### Work instructions
Lines with the string "Dandelions" must each be copied from the listing.

### Working data

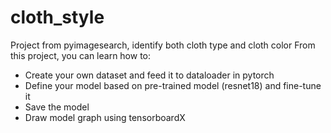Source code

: # cloth_style
Project from pyimagesearch, identify both cloth type and cloth color
From this project, you can learn how to:
* Create your own dataset and feed it to dataloader in pytorch
* Define your model based on pre-trained model (resnet18) and fine-tune it
* Save the model 
* Draw model graph using tensorboardX
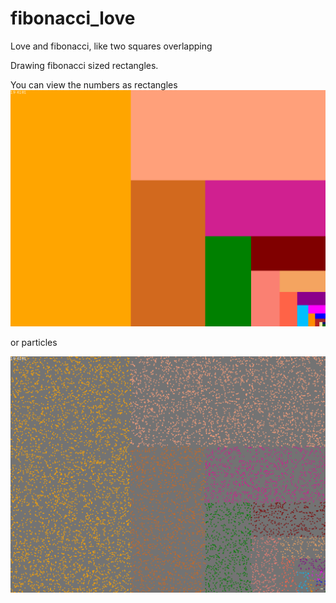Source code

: # fibonacci_love
Love and fibonacci, like two squares overlapping

Drawing fibonacci sized rectangles.

You can view the numbers as rectangles
![rectangles](https://github.com/madboy/fibonacci_love/blob/master/1428744445.PNG)

or particles

![particles](https://github.com/madboy/fibonacci_love/blob/master/1428744462.PNG)
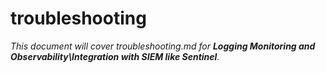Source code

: # troubleshooting

_This document will cover troubleshooting.md for **Logging Monitoring and Observability\Integration with SIEM like Sentinel**._
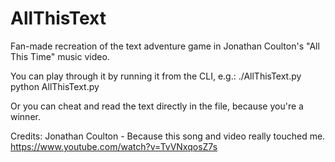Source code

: # AllThisText
Fan-made recreation of the text adventure game in Jonathan Coulton's "All This Time" music video.

You can play through it by running it from the CLI, e.g.:
    ./AllThisText.py
    python AllThisText.py

Or you can cheat and read the text directly in the file, because you're a winner.


Credits: 
    Jonathan Coulton - Because this song and video really touched me.
    https://www.youtube.com/watch?v=TvVNxqosZ7s
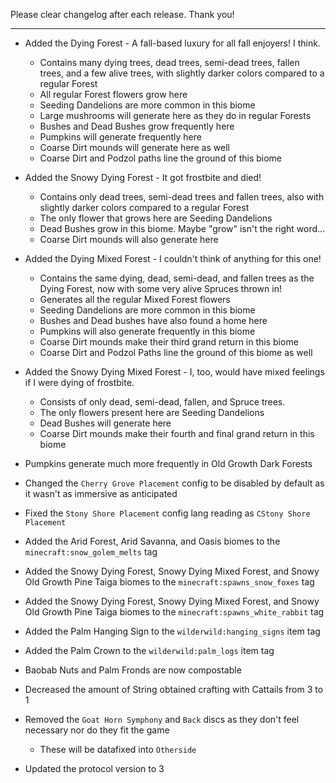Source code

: Please clear changelog after each release.
Thank you!

-----------------
- Added the Dying Forest - A fall-based luxury for all fall enjoyers! I think.
  - Contains many dying trees, dead trees, semi-dead trees, fallen trees, and a few alive trees, with slightly darker colors compared to a regular Forest
  - All regular Forest flowers grow here
  - Seeding Dandelions are more common in this biome
  - Large mushrooms will generate here as they do in regular Forests
  - Bushes and Dead Bushes grow frequently here
  - Pumpkins will generate frequently here
  - Coarse Dirt mounds will generate here as well
  - Coarse Dirt and Podzol paths line the ground of this biome

- Added the Snowy Dying Forest - It got frostbite and died!
  - Contains only dead trees, semi-dead trees and fallen trees, also with slightly darker colors compared to a regular Forest
  - The only flower that grows here are Seeding Dandelions
  - Dead Bushes grow in this biome. Maybe "grow" isn't the right word...
  - Coarse Dirt mounds will also generate here

- Added the Dying Mixed Forest - I couldn't think of anything for this one!
  - Contains the same dying, dead, semi-dead, and fallen trees as the Dying Forest, now with some very alive Spruces thrown in!
  - Generates all the regular Mixed Forest flowers
  - Seeding Dandelions are more common in this biome
  - Bushes and Dead bushes have also found a home here
  - Pumpkins will also generate frequently in this biome
  - Coarse Dirt mounds make their third grand return in this biome
  - Coarse Dirt and Podzol Paths line the ground of this biome as well

- Added the Snowy Dying Mixed Forest - I, too, would have mixed feelings if I were dying of frostbite.
  - Consists of only dead, semi-dead, fallen, and Spruce trees.
  - The only flowers present here are Seeding Dandelions
  - Dead Bushes will generate here
  - Coarse Dirt mounds make their fourth and final grand return in this biome

- Pumpkins generate much more frequently in Old Growth Dark Forests
- Changed the `Cherry Grove Placement` config to be disabled by default as it wasn't as immersive as anticipated
- Fixed the `Stony Shore Placement` config lang reading as `CStony Shore Placement`
- Added the Arid Forest, Arid Savanna, and Oasis biomes to the `minecraft:snow_golem_melts` tag
- Added the Snowy Dying Forest, Snowy Dying Mixed Forest, and Snowy Old Growth Pine Taiga biomes to the `minecraft:spawns_snow_foxes` tag
- Added the Snowy Dying Forest, Snowy Dying Mixed Forest, and Snowy Old Growth Pine Taiga biomes to the `minecraft:spawns_white_rabbit` tag
- Added the Palm Hanging Sign to the `wilderwild:hanging_signs` item tag
- Added the Palm Crown to the `wilderwild:palm_logs` item tag
- Baobab Nuts and Palm Fronds are now compostable
- Decreased the amount of String obtained crafting with Cattails from 3 to 1
- Removed the `Goat Horn Symphony` and `Back` discs as they don't feel necessary nor do they fit the game
  - These will be datafixed into `Otherside`
- Updated the protocol version to 3
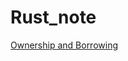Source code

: # Rust_note

[Ownership and Borrowing](https://github.com/Ans1110/Rust_note/blob/main/ownership.md)
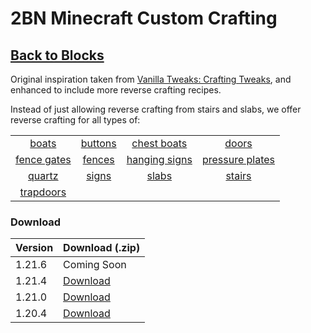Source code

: # 2BN Minecraft Custom Crafting

## [Back to Blocks](back-to-blocks/)

Original inspiration taken from [Vanilla Tweaks: Crafting Tweaks](https://vanillatweaks.net/picker/crafting-tweaks), and enhanced to include more reverse crafting recipes.

Instead of just allowing reverse crafting from stairs and slabs, we offer reverse crafting for all types of:

| | | | |
| :---: | :---: | :---: | :---: |
| [boats](https://minecraft.wiki/w/Boat) | [buttons](https://minecraft.wiki/w/Button) | [chest boats](https://minecraft.wiki/w/Boat_with_Chest) | [doors](https://minecraft.wiki/w/Door) |
| [fence gates](https://minecraft.wiki/w/Fence_Gate) | [fences](https://minecraft.wiki/w/Fence) | [hanging signs](https://minecraft.wiki/w/Hanging_Sign) | [pressure plates](https://minecraft.wiki/w/Pressure_Plate) |
| [quartz](https://minecraft.wiki/w/Block_of_Quartz) | [signs](https://minecraft.wiki/w/Sign) | [slabs](https://minecraft.wiki/w/Slab) | [stairs](https://minecraft.wiki/w/Stairs) |
| [trapdoors](https://minecraft.wiki/w/Trapdoor) | | | |

### Download

| Version | Download (.zip) |
| --- | --- |
| 1.21.6 | Coming Soon |
| 1.21.4 | [Download](back-to-blocks/1.21.4/2bn-back-to-blocks/2bn-back-to-blocks_1.21.4.zip) |
| 1.21.0 | [Download](back-to-blocks/1.21.0/2bn-back-to-blocks/2bn-back-to-blocks.zip) |
| 1.20.4 | [Download](back-to-blocks/1.20.4/2bn-reverse-crafting-VTmodified/2bn-reverse-crafting-VTmodified.zip) |

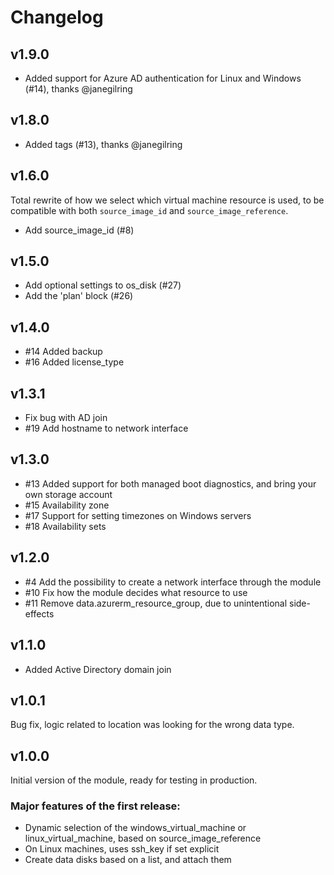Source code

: # Changelog

## v1.9.0

- Added support for Azure AD authentication for Linux and Windows (#14), thanks @janegilring

## v1.8.0

- Added tags (#13), thanks @janegilring

## v1.6.0
Total rewrite of how we select which virtual machine resource is used, to be compatible with both `source_image_id` and `source_image_reference`.

- Add source_image_id (#8)

## v1.5.0
- Add optional settings to os_disk (#27)
- Add the 'plan' block (#26)

## v1.4.0
- #14 Added backup
- #16 Added license_type

## v1.3.1
- Fix bug with AD join
- #19 Add hostname to network interface

## v1.3.0
- #13 Added support for both managed boot diagnostics, and bring your own storage account
- #15 Availability zone
- #17 Support for setting timezones on Windows servers
- #18 Availability sets

## v1.2.0
- #4 Add the possibility to create a network interface through the module
- #10 Fix how the module decides what resource to use
- #11 Remove data.azurerm_resource_group, due to unintentional side-effects

## v1.1.0
- Added Active Directory domain join

## v1.0.1
Bug fix, logic related to location was looking for the wrong data type.

## v1.0.0
Initial version of the module, ready for testing in production.

### Major features of the first release:

- Dynamic selection of the windows_virtual_machine or linux_virtual_machine, based on source_image_reference
- On Linux machines, uses ssh_key if set explicit
- Create data disks based on a list, and attach them
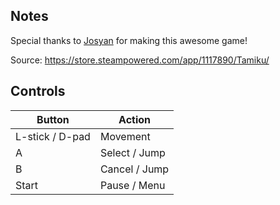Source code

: ## Notes

Special thanks to [Josyan](https://mastodon.gamedev.place/@josyanf1) for making this awesome game!

Source: https://store.steampowered.com/app/1117890/Tamiku/



## Controls

| Button | Action |
|--|--| 
|L-stick / D-pad|Movement|
|A|Select / Jump|
|B|Cancel / Jump|
|Start|Pause / Menu|


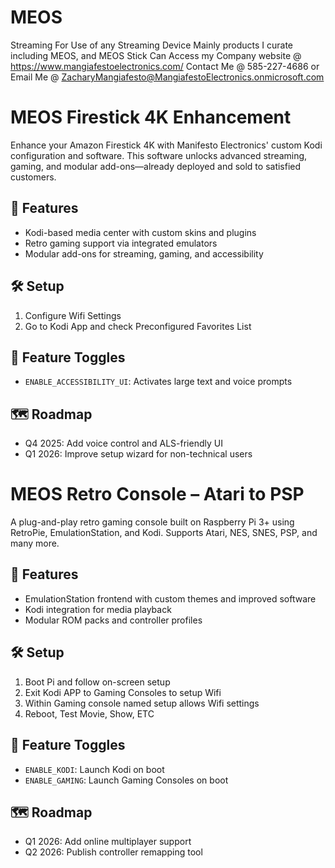 # MEOS
Streaming
For Use of any Streaming Device Mainly products I curate including MEOS, and MEOS Stick
Can Access my Company website @ https://www.mangiafestoelectronics.com/
Contact Me @ 585-227-4686 or Email Me @ 
ZacharyMangiafesto@MangiafestoElectronics.onmicrosoft.com


# MEOS Firestick 4K Enhancement

Enhance your Amazon Firestick 4K with Manifesto Electronics' custom Kodi configuration and software. This software unlocks advanced streaming, gaming, and modular add-ons—already deployed and sold to satisfied customers.

## 🔧 Features
- Kodi-based media center with custom skins and plugins
- Retro gaming support via integrated emulators
- Modular add-ons for streaming, gaming, and accessibility

## 🛠️ Setup
1. Configure Wifi Settings
2. Go to Kodi App and check Preconfigured Favorites List 

## 🔀 Feature Toggles
- `ENABLE_ACCESSIBILITY_UI`: Activates large text and voice prompts

## 🗺️ Roadmap
- Q4 2025: Add voice control and ALS-friendly UI
- Q1 2026: Improve setup wizard for non-technical users

# MEOS Retro Console – Atari to PSP

A plug-and-play retro gaming console built on Raspberry Pi 3+ using RetroPie, EmulationStation, and Kodi. Supports Atari, NES, SNES, PSP, and many more.

## 🔧 Features
- EmulationStation frontend with custom themes and improved software
- Kodi integration for media playback
- Modular ROM packs and controller profiles

## 🛠️ Setup
1. Boot Pi and follow on-screen setup
2. Exit Kodi APP to Gaming Consoles to setup Wifi
3. Within Gaming console named setup allows Wifi settings
4. Reboot, Test Movie, Show, ETC 

## 🔀 Feature Toggles
- `ENABLE_KODI`: Launch Kodi on boot
- `ENABLE_GAMING`: Launch Gaming Consoles on boot

## 🗺️ Roadmap
- Q1 2026: Add online multiplayer support
- Q2 2026: Publish controller remapping tool
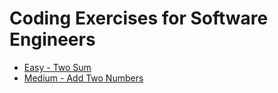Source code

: # Coding Exercises for Software Engineers

* [Easy - Two Sum](https://leetcode.com/problems/two-sum/)
* [Medium - Add Two Numbers](https://leetcode.com/problems/add-two-numbers/)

### Final answer
  - Seeding Dandelions are more common in this biome
  - The only flower that grows here are Seeding Dandelions
  - Seeding Dandelions are more common in this biome
  - The only flowers present here are Seeding Dandelions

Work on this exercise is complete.